The Da Vinci Code
Does it really matter at this point whether the film version of Dan Brown's mystery-thriller The Da Vinci Code is any good? Religious protests, a counter-documentary, literary dissections, plagiarism lawsuits, copycat books, and above all, runaway-bestseller status have kept the novel in the limelight for years, and while the movie version is somewhere between a tedious afterthought and an inevitable cash-in, it's destined to make a mint solely by catering to non-readers' curiosity about all the fuss. And why not? It's a faithful enough adaptation that it's mostly superfluous for those who've read the book. For those who haven't, though, it's a resounding success on at least one front: It lets them entirely avoid Brown's clunky, stumbling prose and excruciating expository dialogue.
His contrived plot is another matter.
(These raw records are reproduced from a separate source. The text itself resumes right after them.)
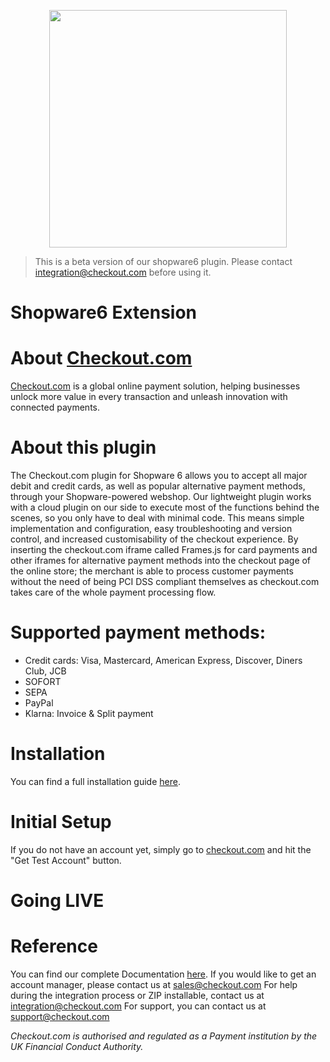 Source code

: <p align="center"><img src="https://www.checkout.com/static/img/logos/cko/logos/checkout.svg" width="380"></p>

> This is a beta version of our shopware6 plugin. Please contact integration@checkout.com before using it.

# Shopware6 Extension

# About [Checkout.com](https://www.checkout.com "Checkout.com")

[Checkout.com](https://www.checkout.com "Checkout.com") is a global online payment solution, helping businesses unlock more value in every transaction and unleash innovation with connected payments.

# About this plugin

The Checkout.com plugin for Shopware 6 allows you to accept all major debit and credit cards, as well as popular alternative payment methods, through your Shopware-powered webshop.
Our lightweight plugin works with a cloud plugin on our side to execute most of the functions behind the scenes, so you only have to deal with minimal code. This means simple implementation and configuration, easy troubleshooting and version control, and increased customisability of the checkout experience.
By inserting the checkout.com iframe called Frames.js for card payments and other iframes for alternative payment methods into the checkout page of the online store; the merchant is able to process customer payments without the need of being PCI DSS compliant themselves as checkout.com takes care of the whole payment processing flow.

# Supported payment methods:

- Credit cards: Visa, Mastercard, American Express, Discover, Diners Club, JCB
- SOFORT
- SEPA
- PayPal
- Klarna: Invoice & Split payment

# Installation

You can find a full installation guide [here](https://github.com/checkout/checkout-shopware6-plugin/wiki/Installation).

# Initial Setup

If you do not have an account yet, simply go to [checkout.com](https://checkout.com/) and hit the "Get Test Account" button.

# Going LIVE

# Reference

You can find our complete Documentation [here](http://docs.checkout.com/).
If you would like to get an account manager, please contact us at sales@checkout.com
For help during the integration process or ZIP installable, contact us at integration@checkout.com
For support, you can contact us at support@checkout.com

_Checkout.com is authorised and regulated as a Payment institution by the UK Financial Conduct Authority._
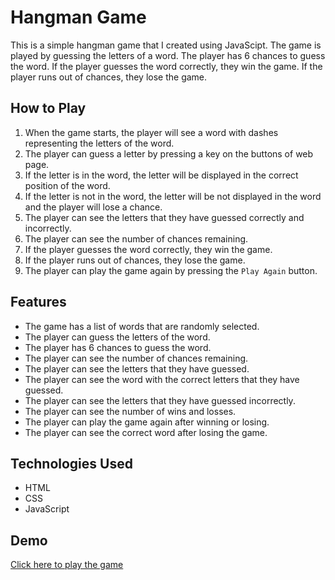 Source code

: # Hangman Game

This is a simple hangman game that I created using JavaScipt. The game is played by guessing the letters of a word. The player has 6 chances to guess the word. If the player guesses the word correctly, they win the game. If the player runs out of chances, they lose the game.

## How to Play

1. When the game starts, the player will see a word with dashes representing the letters of the word.
2. The player can guess a letter by pressing a key on the buttons of web page.
3. If the letter is in the word, the letter will be displayed in the correct position of the word.
4. If the letter is not in the word, the letter will be not displayed in the word and the player will lose a chance.
5. The player can see the letters that they have guessed correctly and incorrectly.
6. The player can see the number of chances remaining.
7. If the player guesses the word correctly, they win the game.
8. If the player runs out of chances, they lose the game.
9. The player can play the game again by pressing the `Play Again` button.

## Features

- The game has a list of words that are randomly selected.
- The player can guess the letters of the word.
- The player has 6 chances to guess the word.
- The player can see the number of chances remaining.
- The player can see the letters that they have guessed.
- The player can see the word with the correct letters that they have guessed.
- The player can see the letters that they have guessed incorrectly.
- The player can see the number of wins and losses.
- The player can play the game again after winning or losing.
- The player can see the correct word after losing the game.

## Technologies Used

- HTML
- CSS
- JavaScript

## Demo

[Click here to play the game](https://ajay-dhangar.github.io/hangman-game/)
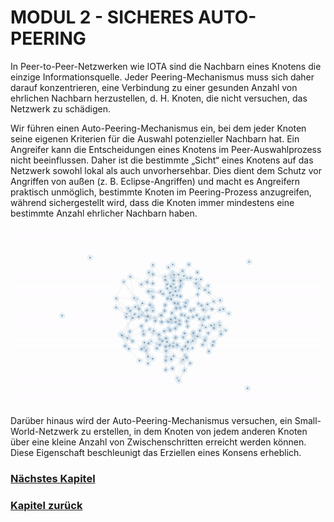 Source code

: # MODUL 2  - SICHERES AUTO-PEERING

In Peer-to-Peer-Netzwerken wie IOTA sind die Nachbarn eines Knotens die einzige Informationsquelle. Jeder Peering-Mechanismus muss sich daher darauf konzentrieren, eine Verbindung zu einer gesunden Anzahl von ehrlichen Nachbarn herzustellen, d. H. Knoten, die nicht versuchen, das Netzwerk zu schädigen.

Wir führen einen Auto-Peering-Mechanismus ein, bei dem jeder Knoten seine eigenen Kriterien für die Auswahl potenzieller Nachbarn hat. Ein Angreifer kann die Entscheidungen eines Knotens im Peer-Auswahlprozess nicht beeinflussen. Daher ist die bestimmte „Sicht“ eines Knotens auf das Netzwerk sowohl lokal als auch unvorhersehbar. Dies dient dem Schutz vor Angriffen von außen (z. B. Eclipse-Angriffen) und macht es Angreifern praktisch unmöglich, bestimmte Knoten im Peering-Prozess anzugreifen, während sichergestellt wird, dass die Knoten immer mindestens eine bestimmte Anzahl ehrlicher Nachbarn haben.

![04_2_auto_peering](https://github.com/einfachiota/coordicide/raw/master/assets/04_2_auto_peering.gif)

Darüber hinaus wird der Auto-Peering-Mechanismus versuchen, ein Small-World-Netzwerk zu erstellen, in dem Knoten von jedem anderen Knoten über eine kleine Anzahl von Zwischenschritten erreicht werden können. Diese Eigenschaft beschleunigt das Erziellen eines Konsens erheblich.

### [Nächstes Kapitel](./04_module_3.md)
### [Kapitel zurück](./04_module_1.md) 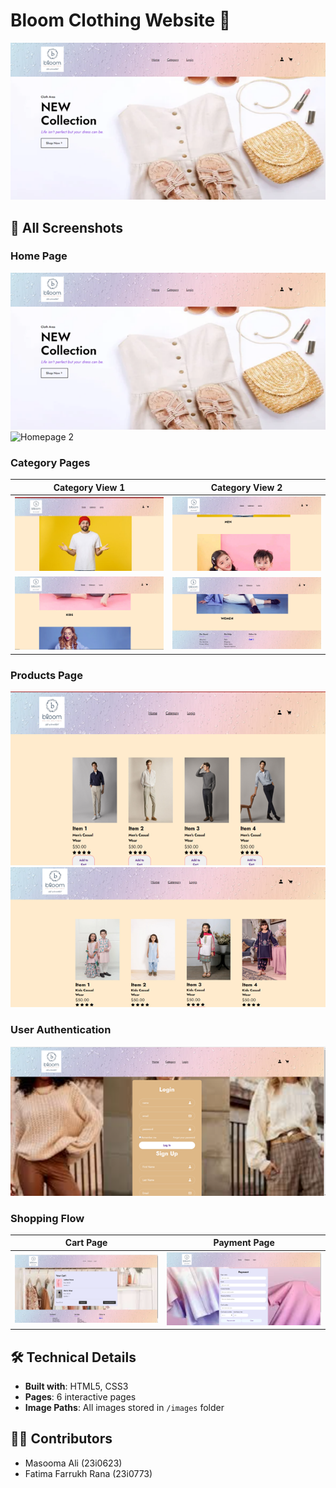 # Bloom Clothing Website 👗

![Website Banner](images/homepage1.png)

## 📸 All Screenshots

### Home Page
![Homepage 1](images/homepage1.png)  
![Homepage 2](images/homepage2.png)

### Category Pages
| Category View 1 | Category View 2 |
|-----------------|-----------------|
| ![Category 1](images/categorypage1.jpg) | ![Category 2](images/categorypage2.png) |
| ![Category 3](images/categorypage3.png) | ![Category 4](images/categorypage4.png) |

### Products Page
![Products 1](images/productspage1.png)  
![Products 2](images/productspage2.png)

### User Authentication
![Login/Signup](images/login_and_signup_page.png)

### Shopping Flow
| Cart Page | Payment Page |
|-----------|-------------|
| ![Cart](images/cart.png) | ![Payment](images/payment.png) |

## 🛠️ Technical Details
- **Built with**: HTML5, CSS3
- **Pages**: 6 interactive pages
- **Image Paths**: All images stored in `/images` folder

## 👩‍💻 Contributors
- Masooma Ali (23i0623)
- Fatima Farrukh Rana (23i0773)
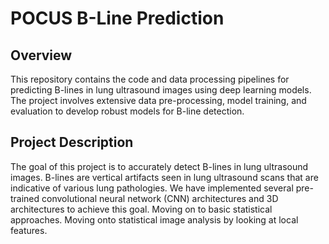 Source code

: # POCUS B-Line Prediction

## Overview

This repository contains the code and data processing pipelines for predicting B-lines in lung ultrasound images using deep learning models. The project involves extensive data pre-processing, model training, and evaluation to develop robust models for B-line detection.

## Project Description

The goal of this project is to accurately detect B-lines in lung ultrasound images. B-lines are vertical artifacts seen in lung ultrasound scans that are indicative of various lung pathologies. We have implemented several pre-trained convolutional neural network (CNN) architectures and 3D architectures to achieve this goal. Moving on to basic statistical approaches. Moving onto statistical image analysis by looking at local features.
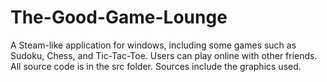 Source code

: # The-Good-Game-Lounge
A Steam-like application for windows, including some games such as Sudoku, Chess, and Tic-Tac-Toe. Users can play online with other friends.
All source code is in the src folder. 
Sources include the graphics used.
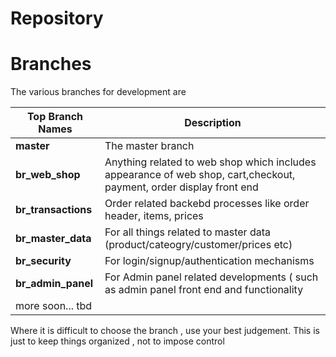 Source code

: # Repository

# Branches
The various branches for development are  

| Top Branch Names    | Description                                                                                                         |
|---------------------|---------------------------------------------------------------------------------------------------------------------|
| **master**          | The master branch                                                                                                   |
| **br_web_shop**     | Anything related to web shop which includes appearance of web shop, cart,checkout, payment, order display front end |
| **br_transactions** | Order related backebd processes like order header, items, prices                                                    |
| **br_master_data**  | For all things related to master data (product/cateogry/customer/prices etc)                                        |
| **br_security**     | For login/signup/authentication mechanisms                                                                          |
| **br_admin_panel**      | For Admin panel related developments ( such as admin panel front end and functionality                              |
| more soon... tbd    |                                                                                                                     |

Where it is difficult to choose the branch , use your best judgement. This is just to keep things organized , not to impose control
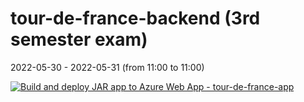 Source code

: # tour-de-france-backend (3rd semester exam)
2022-05-30 - 2022-05-31 (from 11:00 to 11:00)

[![Build and deploy JAR app to Azure Web App - tour-de-france-app](https://github.com/SirMeows/tour-de-france-backend/actions/workflows/main_tour-de-france-app.yml/badge.svg)](https://github.com/SirMeows/tour-de-france-backend/actions/workflows/main_tour-de-france-app.yml)
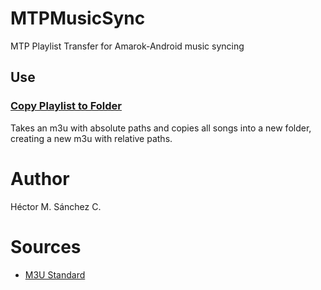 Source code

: # MTPMusicSync

MTP Playlist Transfer for Amarok-Android music syncing


## Use

### [Copy Playlist to Folder](./copyPlaylist.py)

Takes an m3u with absolute paths and copies all songs into a new folder, creating a new m3u with relative paths.

# Author

Héctor M. Sánchez C.


# Sources

* [M3U Standard](https://en.wikipedia.org/wiki/M3U)
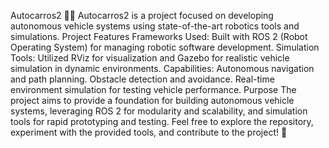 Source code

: Autocarros2 🚗🤖
Autocarros2 is a project focused on developing autonomous vehicle systems using state-of-the-art robotics tools and simulations.
Project Features
Frameworks Used: Built with ROS 2 (Robot Operating System) for managing robotic software development.
Simulation Tools: Utilized RViz for visualization and Gazebo for realistic vehicle simulation in dynamic environments.
Capabilities:
Autonomous navigation and path planning.
Obstacle detection and avoidance.
Real-time environment simulation for testing vehicle performance.
Purpose
The project aims to provide a foundation for building autonomous vehicle systems, leveraging ROS 2 for modularity and scalability, and simulation tools for rapid prototyping and testing.
Feel free to explore the repository, experiment with the provided tools, and contribute to the project! 🚀
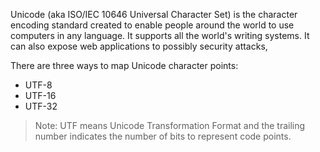 Unicode (aka ISO/IEC 10646 Universal Character Set) is the character encoding standard created to enable people around the world to use computers in any language. It supports all the world's writing systems. It can also expose web applications to possibly security attacks, 

There are three ways to map Unicode character points:
- UTF-8
- UTF-16
- UTF-32
> Note: UTF means Unicode Transformation Format and the trailing number indicates the number of bits to represent code points.

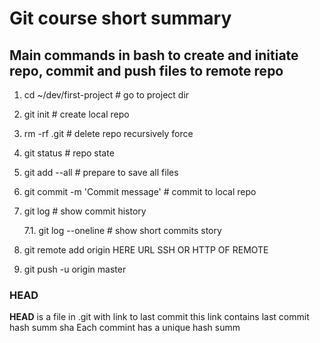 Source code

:# Git course short summary

## Main commands in bash to create and initiate repo, commit and push files to remote repo 

1. cd ~/dev/first-project # go to project dir

2. git init # create local repo

3. rm -rf .git # delete repo recursively force

4. git status # repo state

5. git add --all # prepare to save all files

6. git commit -m 'Commit message' # commit to local repo

7. git log # show commit history

   7.1. git log --oneline # show short commits story

8. git remote add origin HERE URL SSH OR HTTP OF REMOTE

9. git push -u origin master

### HEAD 
 __HEAD__ is a file in .git with link to last commit
 this link contains last commit hash summ sha 
 Each commint has a unique hash summ 


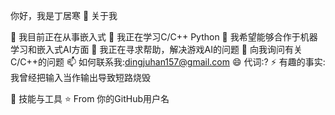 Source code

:你好，我是丁居寒 👋
关于我

🔭 我目前正在从事嵌入式
🌱 我正在学习C/C++ Python
👯 我希望能够合作于机器学习和嵌入式AI方面 
🤔 我正在寻求帮助，解决游戏AI的问题
💬 向我询问有关C/C++的问题
📫 如何联系我:dingjuhan157@gmail.com
😄 代词:?
⚡ 有趣的事实:我曾经把输入当作输出导致短路烧毁

🚀 技能与工具
⭐️ From 你的GitHub用户名
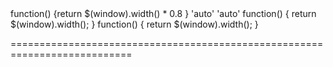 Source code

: <!--merge--><!--/merge-->
<!--default-->function() {return $(window).width() * 0.8 }<!--/default-->
<!--custom_default_for_windows_10-->'auto'<!--/custom_default_for_windows_10-->
<!--custom_default_for_android-->'auto'<!--/custom_default_for_android-->
<!--custom_default_for_android_phone-->function() { return $(window).width(); }<!--/custom_default_for_android_phone-->
<!--custom_default_for_windows_phone_10-->function() { return $(window).width(); }<!--/custom_default_for_windows_phone_10-->
===========================================================================
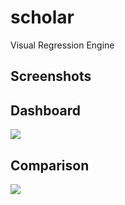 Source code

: # scholar
Visual Regression Engine

## Screenshots

<p align="center">
  <h2>Dashboard</h2>
  <img src="http://s30.postimg.org/luk4zmcof/dashboard.png"/>
</p>

<p align="center">
  <h2>Comparison</h2>
  <img src="http://s30.postimg.org/kr00nns1b/comparison.png"/>
</p>
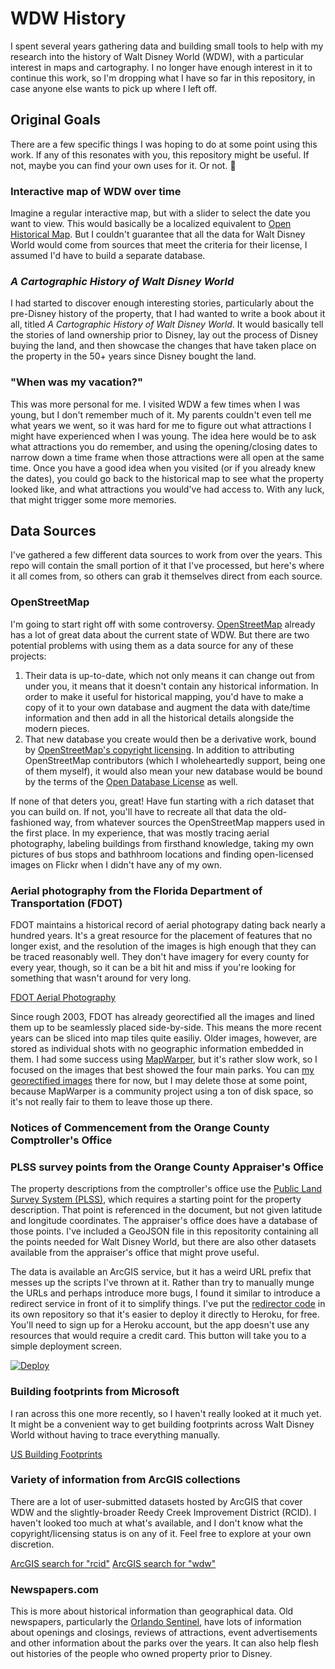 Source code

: # WDW History

I spent several years gathering data and building small tools to help with my research into the history of Walt Disney World (WDW), with a particular interest in maps and cartography. I no longer have enough interest in it to continue this work, so I'm dropping what I have so far in this repository, in case anyone else wants to pick up where I left off.

## Original Goals

There are a few specific things I was hoping to do at some point using this work. If any of this resonates with you, this repository might be useful. If not, maybe you can find your own uses for it. Or not. :shrug:

### Interactive map of WDW over time

Imagine a regular interactive map, but with a slider to select the date you want to view. This would basically be a localized equivalent to [Open Historical Map](https://openhistoricalmap.org/). But I couldn't guarantee that all the data for Walt Disney World would come from sources that meet the criteria for their license, I assumed I'd have to build a separate database.

### _A Cartographic History of Walt Disney World_

I had started to discover enough interesting stories, particularly about the pre-Disney history of the property, that I had wanted to write a book about it all, titled _A Cartographic History of Walt Disney World_. It would basically tell the stories of land ownership prior to Disney, lay out the process of Disney buying the land, and then showcase the changes that have taken place on the property in the 50+ years since Disney bought the land.

### "When was my vacation?"

This was more personal for me. I visited WDW a few times when I was young, but I don't remember much of it. My parents couldn't even tell me what years we went, so it was hard for me to figure out what attractions I might have experienced when I was young. The idea here would be to ask what attractions you do remember, and using the opening/closing dates to narrow down a time frame when those attractions were all open at the same time. Once you have a good idea when you visited (or if you already knew the dates), you could go back to the historical map to see what the property looked like, and what attractions you would've had access to. With any luck, that might trigger some more memories.

## Data Sources

I've gathered a few different data sources to work from over the years. This repo will contain the small portion of it that I've processed, but here's where it all comes from, so others can grab it themselves direct from each source.

### OpenStreetMap

I'm going to start right off with some controversy. [OpenStreetMap](https://openstreetmap.org/) already has a lot of great data about the current state of WDW. But there are two potential problems with using them as a data source for any of these projects:

1. Their data is up-to-date, which not only means it can change out from under you, it means that it doesn't contain any historical information. In order to make it useful for historical mapping, you'd have to make a copy of it to your own database and augment the data with date/time information and then add in all the historical details alongside the modern pieces.
2. That new database you create would then be a derivative work, bound by [OpenStreetMap's copyright licensing](https://www.openstreetmap.org/copyright). In addition to attributing OpenStreetMap contributors (which I wholeheartedly support, being one of them myself), it would also mean your new database would be bound by the terms of the [Open Database License](https://opendatacommons.org/licenses/odbl/) as well.

If none of that deters you, great! Have fun starting with a rich dataset that you can build on. If not, you'll have to recreate all that data the old-fashioned way, from whatever sources the OpenStreetMap mappers used in the first place. In my experience, that was mostly tracing aerial photography, labeling buildings from firsthand knowledge, taking my own pictures of bus stops and bathhroom locations and finding open-licensed images on Flickr when I didn't have any of my own.

### Aerial photography from the Florida Department of Transportation (FDOT)

FDOT maintains a historical record of aerial photograpy dating back nearly a hundred years. It's a great resource for the placement of features that no longer exist, and the resolution of the images is high enough that they can be traced reasonably well. They don't have imagery for every county for every year, though, so it can be a bit hit and miss if you're looking for something that wasn't around for very long.

[FDOT Aerial Photography](https://www.fdot.gov/gis/aerialmain.shtm)

Since rough 2003, FDOT has already georectified all the images and lined them up to be seamlessly placed side-by-side. This means the more recent years can be sliced into map tiles quite easiliy. Older images, however, are stored as individual shots with no geographic information embedded in them. I had some success using [MapWarper](https://mapwarper.net/), but it's rather slow work, so I focused on the images that best showed the four main parks. You can [my georectified images](https://mapwarper.net/users/746) there for now, but I may delete those at some point, because MapWarper is a community project using a ton of disk space, so it's not really fair to them to leave those up there.

### Notices of Commencement from the Orange County Comptroller's Office

### PLSS survey points from the Orange County Appraiser's Office

The property descriptions from the comptroller's office use the [Public Land Survey System (PLSS)](https://en.wikipedia.org/wiki/Public_Land_Survey_System), which requires a starting point for the property description. That point is referenced in the document, but not given latitude and longitude coordinates. The appraiser's office does have a database of those points. I've included a GeoJSON file in this repositority containing all the points needed for Walt Disney World, but there are also other datasets available from the appraiser's office that might prove useful.

The data is available an ArcGIS service, but it has a weird URL prefix that messes up the scripts I've thrown at it. Rather than try to manually munge the URLs and perhaps introduce more bugs, I found it similar to introduce a redirect service in front of it to simplify things. I've put the [redirector code](https://github.com/gulopine/redirector) in its own repository so that it's easier to deploy it directly to Heroku, for free. You'll need to sign up for a Heroku account, but the app doesn't use any resources that would require a credit card. This button will take you to a simple deployment screen.

[![Deploy](https://www.herokucdn.com/deploy/button.svg)](https://heroku.com/deploy?template=https://github.com/gulopine/redirector&env[INITIAL_REDIRECT]=/arcgis/rest/services/&env[REMOTE_BASE]=https://maps.ocpafl.org/Proxy/proxy.ashx?https://gisapp2.ocpafl.org)

### Building footprints from Microsoft

I ran across this one more recently, so I haven't really looked at it much yet. It might be a convenient way to get building footprints across Walt Disney World without having to trace everything manually.

[US Building Footprints](https://github.com/Microsoft/USBuildingFootprints)

### Variety of information from ArcGIS collections

There are a lot of user-submitted datasets hosted by ArcGIS that cover WDW and the slightly-broader Reedy Creek Improvement District (RCID). I haven't looked too much at what's available, and I don't know what the copyright/licensing status is on any of it. Feel free to explore at your own discretion.

[ArcGIS search for "rcid"](https://www.arcgis.com/home/search.html?q=rcid)
[ArcGIS search for "wdw"](https://www.arcgis.com/home/search.html?q=wdw)

### Newspapers.com

This is more about historical information than geographical data. Old newspapers, particularly the [Orlando Sentinel](https://www.newspapers.com/paper/the-orlando-sentinel/4644/), have lots of information about openings and closings, reviews of attractions, event advertisements and other information about the parks over the years. It can also help flesh out histories of the people who owned property prior to Disney.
Tom Hanks stars as a Harvard symbologist called in to consult when a French museum curator is found murdered in the Louvre, with a bloody pentagram scrawled on his chest and a baffling message by his side. Cryptologist Audrey Tautou promptly warns Hanks that French cop Jean Reno has pegged him as the murderer, so she and Hanks flee together, falling headlong into a quest involving anagrams, ciphers, riddles, a rogue Catholic sect, a cultish secret society, murderous albino Paul Bettany, Holy Grail enthusiast Ian McKellan, and several lessons in church "history." To keep the latter from overtaxing the blockbuster-movie crowd, screenwriter Akiva Goldsman pares them down into streamlined anecdotes, and director Ron Howard illustrates them in grandly excessive Cecil B. DeMille style, until the film's staggering budget virtually drips off the screen. Is it really necessary to add a whirlwind of CGI planets to Hanks' consideration of a sphere-based puzzle, or cut to crane shots of Greek architecture and writhing, toga-clad women when he name-checks a pagan event? No, but presumably Howard was afraid audiences would get bored of all his dimly lit reliquary interiors.
The same mentality drives the movie along at propulsive speeds, though it still feels overstuffed and overlong. Still, The Da Vinci Code isn't terrible. Brown's novel presented its concepts seriously, as food for thought; Howard's glossy version is more of a snack, designed to be taken only slightly more seriously than National Treasure, and with the much the same sense of a puzzle-based thrill ride. Ridiculous quantities of ink have been dedicated to the question of whether Code's conclusions are meaningful, or, as Hanks recently put it, "hooey." In Howard's hands, they're neither; they're a set of super-slick Cliffs Notes, suitable for skimming and instantly forgetting.